Besides furry art itself, among the things that many furry fans like to collect are wildlife art and other illustrations of “real animals”. Take the works of Denise Ballou, an artist from New Mexico who recently displayed at Further Confusion. Largely self-taught, she has become quite a prolific painter, creating pictures of animals wild and domestic in oil paint. Already her works have been seen in galleries around the American Southwest. Visit her web site to see some examples.

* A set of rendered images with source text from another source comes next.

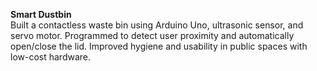 <b> Smart Dustbin</b><br>
Built a contactless waste bin using Arduino Uno, ultrasonic sensor, and servo motor.
Programmed to detect user proximity and automatically open/close the lid.
Improved hygiene and usability in public spaces with low-cost hardware.
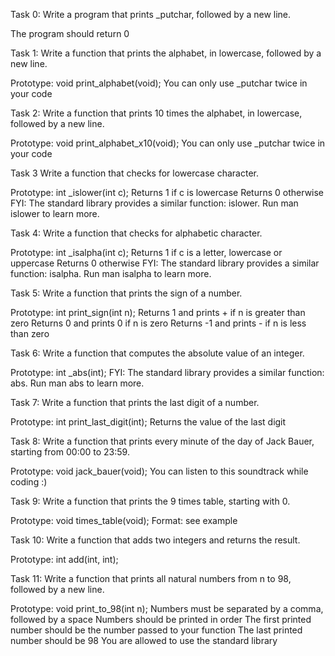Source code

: Task 0:
Write a program that prints _putchar, followed by a new line.

The program should return 0

Task 1:
Write a function that prints the alphabet, in lowercase, followed by a new line.

Prototype: void print_alphabet(void);
You can only use _putchar twice in your code

Task 2:
Write a function that prints 10 times the alphabet, in lowercase, followed by a new line.

Prototype: void print_alphabet_x10(void);
You can only use _putchar twice in your code

Task 3 
Write a function that checks for lowercase character.

Prototype: int _islower(int c);
Returns 1 if c is lowercase
Returns 0 otherwise
FYI: The standard library provides a similar function: islower. Run man islower to learn more.

Task 4: 
Write a function that checks for alphabetic character.

Prototype: int _isalpha(int c);
Returns 1 if c is a letter, lowercase or uppercase
Returns 0 otherwise
FYI: The standard library provides a similar function: isalpha. Run man isalpha to learn more.

Task 5:
Write a function that prints the sign of a number.

Prototype: int print_sign(int n);
Returns 1 and prints + if n is greater than zero
Returns 0 and prints 0 if n is zero
Returns -1 and prints - if n is less than zero

Task 6:
Write a function that computes the absolute value of an integer.

Prototype: int _abs(int);
FYI: The standard library provides a similar function: abs. Run man abs to learn more.

Task 7:
Write a function that prints the last digit of a number.

Prototype: int print_last_digit(int);
Returns the value of the last digit

Task 8:
Write a function that prints every minute of the day of Jack Bauer, starting from 00:00 to 23:59.

Prototype: void jack_bauer(void);
You can listen to this soundtrack while coding :)

Task 9:
Write a function that prints the 9 times table, starting with 0.

Prototype: void times_table(void);
Format: see example

Task 10:
Write a function that adds two integers and returns the result.

Prototype: int add(int, int);

Task 11:
Write a function that prints all natural numbers from n to 98, followed by a new line.

Prototype: void print_to_98(int n);
Numbers must be separated by a comma, followed by a space
Numbers should be printed in order
The first printed number should be the number passed to your function
The last printed number should be 98
You are allowed to use the standard library 
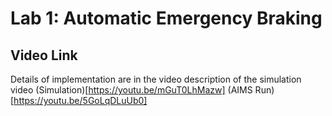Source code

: # Lab 1: Automatic Emergency Braking

## Video Link
Details of implementation are in the video description of the simulation video
(Simulation)[https://youtu.be/mGuT0LhMazw]
(AIMS Run)[https://youtu.be/5GoLqDLuUb0]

image c. 2018 by Denise Ballou

Fantastic Art from FC

[And we’re back from Further Confusion with lots to talk about…!] Kea Swartz is an artist who works under the name Talenshi, creating colorful works of fantasy that often feature anthropomorphic animals — and other just plain strange and interesting creatures. The front page of her web site shows you a lot of what we’re talking about. She also illustrated a children’s book called The Little Orange Man which you ought to check out.

image c. 2018 by Talenshi

Before He Stormed Heaven

Grace Kum is a visual development artist and illustrator whom we met at the CTN Animation Expo. Recently she’s worked on Disney TV’s Big Hero 6 series, and various series for Dreamworks TV too. We’re spotlighting her because in her free time she’s been working with Dahyeu Celine Kim on a project called Higher Than The Sky, which they describe as “a prequel to Journey To The West” — which is, of course, the most famous story of the legendary Monkey King. According to Grace’s web site, this project is ready to get up and running again.

image c. 2017 by Grace Kum

Fantasy From Reality

April Solomon is a second generation artist (her father, David Solomon, has had paintings displayed in the Smithsonian Institution) who specializes in fantasy works and fantasy creatures. In her case though, it’s fantasy creatures informed by a well-researched reality. According to her web site, “Studying both animal and human anatomy is a constant perseverance to help design a more believable fictional creature. Her inspiration and reference comes in all forms; such as bones and muscle tissue, colorful birds, ambient fish, flowering plantlife, skin tearing sharp toothed animals, and anything else that may find its way into her field of vision that well spark the glow of inspiration.” To that end, she sketches and paints plenty of real-life animals as well.